Angka tersebut menunjukkan pelemahan sebesar 0,31 persen dibandingkan dengan penutupan hari sebelumnya yang berada di level Rp 17.801 per dolar AS. Penurunan ini kembali membawa rupiah spot ke rekor level terlemah sepanjang masa.
Kondisi lesu ini sejalan dengan mayoritas mata uang di kawasan Asia yang juga terpantau melempem terhadap dolar AS pada pagi ini. Won Korea menjadi mata uang dengan koreksi paling dalam sebesar 0,49 persen, yang kemudian diikuti oleh rupiah dengan pelemahan 0,31 persen.
Mata uang regional lain yang turut terkoreksi meliputi ringgit Malaysia sebesar 0,24 persen, baht Thailand senilai 0,23 persen, dan peso Filipina yang turun 0,17 persen. Selain itu, yen Jepang serta yuan China sama-sama melemah tipis sebesar 0,05 persen.

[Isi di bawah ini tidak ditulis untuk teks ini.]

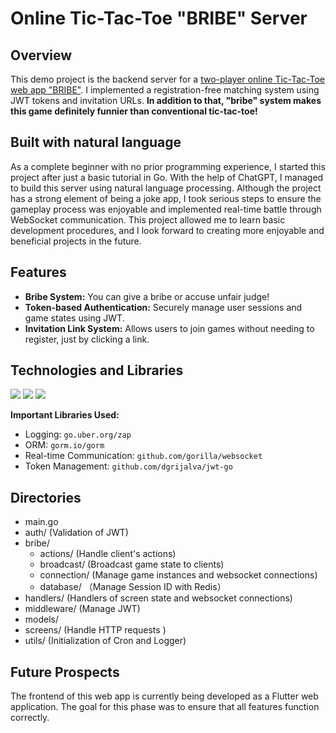 # Online Tic-Tac-Toe "BRIBE" Server

## Overview
This demo project is the backend server for a [two-player online Tic-Tac-Toe web app "BRIBE"](https://github.com/AbeHiroto/bribe). I implemented a registration-free matching system using JWT tokens and invitation URLs. **In addition to that, "bribe" system makes this game definitely funnier than conventional tic-tac-toe!**

## Built with natural language
As a complete beginner with no prior programming experience, I started this project after just a basic tutorial in Go. With the help of ChatGPT, I managed to build this server using natural language processing. Although the project has a strong element of being a joke app, I took serious steps to ensure the gameplay process was enjoyable and implemented real-time battle through WebSocket communication. This project allowed me to learn basic development procedures, and I look forward to creating more enjoyable and beneficial projects in the future.

## Features
- **Bribe System:** You can give a bribe or accuse unfair judge!
- **Token-based Authentication:** Securely manage user sessions and game states using JWT.
- **Invitation Link System:** Allows users to join games without needing to register, just by clicking a link.

## Technologies and Libraries
<img src="https://img.shields.io/badge/-Go-76E1FE.svg?logo=go&style=for-the-badge"> <img src="https://img.shields.io/badge/-Gin-333366.svg?logo=gin&style=for-the-badge"> <img src="https://img.shields.io/badge/-Postgresql-2f2f2f.svg?logo=postgresql&style=for-the-badge">

**Important Libraries Used:**
- Logging: `go.uber.org/zap`
- ORM: `gorm.io/gorm`
- Real-time Communication: `github.com/gorilla/websocket`
- Token Management: `github.com/dgrijalva/jwt-go`

## Directories
- main.go
- auth/         (Validation of JWT)
- bribe/
  - actions/    (Handle client's actions)
  - broadcast/  (Broadcast game state to clients)
  - connection/ (Manage game instances and websocket connections)
  - database/  （Manage Session ID with Redis）
- handlers/     (Handlers of screen state and websocket connections)
- middleware/   (Manage JWT)
- models/
- screens/      (Handle HTTP requests )
- utils/        (Initialization of Cron and Logger)

## Future Prospects
The frontend of this web app is currently being developed as a Flutter web application. The goal for this phase was to ensure that all features function correctly.

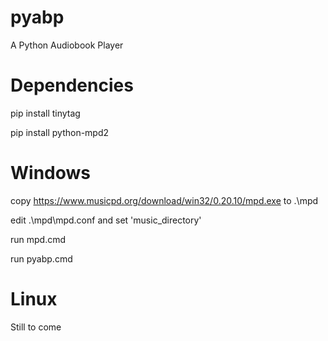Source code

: # pyabp

A Python Audiobook Player

# Dependencies

pip install tinytag

pip install python-mpd2

# Windows

copy https://www.musicpd.org/download/win32/0.20.10/mpd.exe to .\mpd

edit .\mpd\mpd.conf and set 'music_directory'

run mpd.cmd

run pyabp.cmd

# Linux

Still to come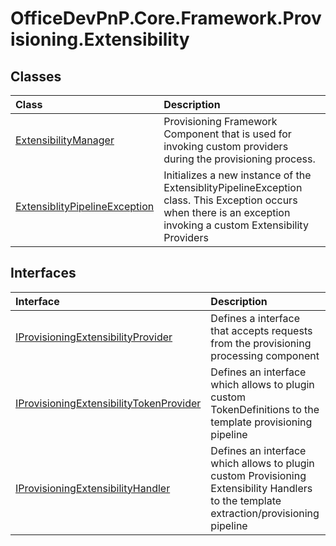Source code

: # OfficeDevPnP.Core.Framework.Provisioning.Extensibility

## Classes
|**Class**|**Description**|
|:-----|:-----|
|[ExtensibilityManager](OfficeDevPnP.Core.Framework.Provisioning.Extensibility.ExtensibilityManager.md)|Provisioning Framework Component that is used for invoking custom providers during the provisioning process.|
|[ExtensiblityPipelineException](OfficeDevPnP.Core.Framework.Provisioning.Extensibility.ExtensiblityPipelineException.md)|Initializes a new instance of the ExtensiblityPipelineException class. This Exception occurs when there is an exception invoking a custom Extensibility Providers|
## Interfaces
|**Interface**|**Description**|
|:-----|:-----|
|[IProvisioningExtensibilityProvider](OfficeDevPnP.Core.Framework.Provisioning.Extensibility.IProvisioningExtensibilityProvider.md)|Defines a interface that accepts requests from the provisioning processing component|
|[IProvisioningExtensibilityTokenProvider](OfficeDevPnP.Core.Framework.Provisioning.Extensibility.IProvisioningExtensibilityTokenProvider.md)|Defines an interface which allows to plugin custom TokenDefinitions to the template provisioning pipeline|
|[IProvisioningExtensibilityHandler](OfficeDevPnP.Core.Framework.Provisioning.Extensibility.IProvisioningExtensibilityHandler.md)|Defines an interface which allows to plugin custom Provisioning Extensibility Handlers to the template extraction/provisioning pipeline|
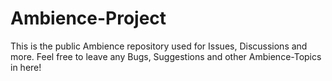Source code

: # Ambience-Project
This is the public Ambience repository used for Issues, Discussions and more. Feel free to leave any Bugs, Suggestions and other Ambience-Topics in here!
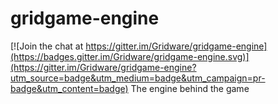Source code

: # gridgame-engine

[![Join the chat at https://gitter.im/Gridware/gridgame-engine](https://badges.gitter.im/Gridware/gridgame-engine.svg)](https://gitter.im/Gridware/gridgame-engine?utm_source=badge&utm_medium=badge&utm_campaign=pr-badge&utm_content=badge)
The engine behind the game
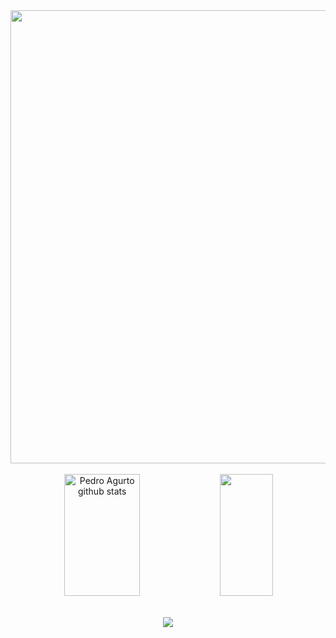 <div>
</div>  
<div align="center">
  <img width="725em" src="http://github-profile-summary-cards.vercel.app/api/cards/profile-details?username=peteragurto&theme=tokyonight" />
</div>
<br>
<div align="center">  
  <img width="49%" height="195px" src="https://github-readme-stats.vercel.app/api?username=peteragurto&show_icons=true&count_private=true&hide_border=true&title_color=02D9F7FF&icon_color=02D9F7FF&text_color=c9d1d9&bg_color=0d1117" alt="Pedro Agurto github stats" /> 
  
  <img width="41%" height="195px" src="https://github-readme-stats.vercel.app/api/top-langs/?username=peteragurto&layout=compact&hide_border=true&title_color=02D9F7FF&text_color=02D9F7FF&bg_color=0d1117" />
</div> 
<br>
<p align="center">
  <a href="https://skillicons.dev">
    <img src="https://skillicons.dev/icons?i=java,kotlin,dart,androidstudio,flutter,figma,firebase,git" />
  </a>
</p>


<!--
**peteragurto/peteragurto** is a ✨ _special_ ✨ repository because its `README.md` (this file) appears on your GitHub profile.

Here are some ideas to get you started:

- 🔭 I’m currently working on ...
- 🌱 I’m currently learning ...
- 👯 I’m looking to collaborate on ...
- 🤔 I’m looking for help with ...
- 💬 Ask me about ...
- 📫 How to reach me: ...
- 😄 Pronouns: ...
- ⚡ Fun fact: ...
-->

Di sisi lain, pergerakan positif justru dialami oleh dolar Taiwan dan dolar Hong Kong. Kedua mata uang tersebut berhasil menguat terhadap dolar AS dengan kenaikan masing-masing 0,07 persen dan 0,03 persen.
Sementara itu, kekuatan mata uang Negeri Paman Sam secara global yang tercermin melalui indeks dolar terpantau mengalami penguatan. Indeks dolar AS naik ke level 99,34 dari posisi hari sebelumnya yang berada di angka 99,20.